### [EXERCISE PROMPT]
Where in the data below does the word "same" appear? Copy every line that has it.

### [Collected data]
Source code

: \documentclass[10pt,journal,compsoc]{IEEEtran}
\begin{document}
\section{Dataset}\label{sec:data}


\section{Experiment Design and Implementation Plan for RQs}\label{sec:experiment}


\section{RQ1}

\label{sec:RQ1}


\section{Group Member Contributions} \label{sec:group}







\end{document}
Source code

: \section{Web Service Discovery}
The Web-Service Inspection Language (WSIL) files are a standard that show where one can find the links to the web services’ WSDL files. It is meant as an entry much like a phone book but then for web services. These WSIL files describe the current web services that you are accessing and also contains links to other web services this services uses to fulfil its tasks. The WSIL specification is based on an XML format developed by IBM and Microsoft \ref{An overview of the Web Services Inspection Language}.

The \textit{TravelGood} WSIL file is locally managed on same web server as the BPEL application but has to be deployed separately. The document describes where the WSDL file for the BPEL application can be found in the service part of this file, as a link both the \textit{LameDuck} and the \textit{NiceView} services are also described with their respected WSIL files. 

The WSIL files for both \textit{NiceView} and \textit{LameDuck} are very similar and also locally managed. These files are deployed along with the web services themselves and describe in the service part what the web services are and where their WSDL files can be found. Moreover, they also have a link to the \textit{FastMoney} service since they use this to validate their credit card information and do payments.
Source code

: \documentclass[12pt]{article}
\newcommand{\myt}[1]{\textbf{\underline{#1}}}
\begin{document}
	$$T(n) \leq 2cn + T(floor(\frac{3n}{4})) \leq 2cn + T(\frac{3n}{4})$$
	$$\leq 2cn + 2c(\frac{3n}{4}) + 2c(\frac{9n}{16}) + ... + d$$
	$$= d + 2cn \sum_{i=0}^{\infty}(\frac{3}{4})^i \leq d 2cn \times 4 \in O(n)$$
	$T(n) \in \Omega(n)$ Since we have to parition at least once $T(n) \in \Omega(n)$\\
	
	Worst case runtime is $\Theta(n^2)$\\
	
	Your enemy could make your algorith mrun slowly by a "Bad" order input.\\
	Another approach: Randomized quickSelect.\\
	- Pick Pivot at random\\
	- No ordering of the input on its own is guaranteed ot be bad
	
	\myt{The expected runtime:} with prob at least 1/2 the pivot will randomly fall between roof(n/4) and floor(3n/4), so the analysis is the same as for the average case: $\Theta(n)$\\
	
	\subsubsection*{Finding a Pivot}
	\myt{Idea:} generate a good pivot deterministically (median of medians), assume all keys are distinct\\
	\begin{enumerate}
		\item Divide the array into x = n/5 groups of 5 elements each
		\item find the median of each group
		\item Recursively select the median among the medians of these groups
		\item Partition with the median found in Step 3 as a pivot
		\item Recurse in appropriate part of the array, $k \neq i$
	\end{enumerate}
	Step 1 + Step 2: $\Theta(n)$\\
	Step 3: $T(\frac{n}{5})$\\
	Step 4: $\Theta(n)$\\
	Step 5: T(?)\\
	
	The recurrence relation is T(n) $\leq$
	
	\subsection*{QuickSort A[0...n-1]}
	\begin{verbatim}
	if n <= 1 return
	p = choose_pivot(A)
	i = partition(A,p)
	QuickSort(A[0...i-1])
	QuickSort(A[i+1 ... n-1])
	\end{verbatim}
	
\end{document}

### [ANSWER TO THIS TASK]
The \textit{TravelGood} WSIL file is locally managed on same web server as the BPEL application but has to be deployed separately. The document describes where the WSDL file for the BPEL application can be found in the service part of this file, as a link both the \textit{LameDuck} and the \textit{NiceView} services are also described with their respected WSIL files. 
	\myt{The expected runtime:} with prob at least 1/2 the pivot will randomly fall between roof(n/4) and floor(3n/4), so the analysis is the same as for the average case: $\Theta(n)$\\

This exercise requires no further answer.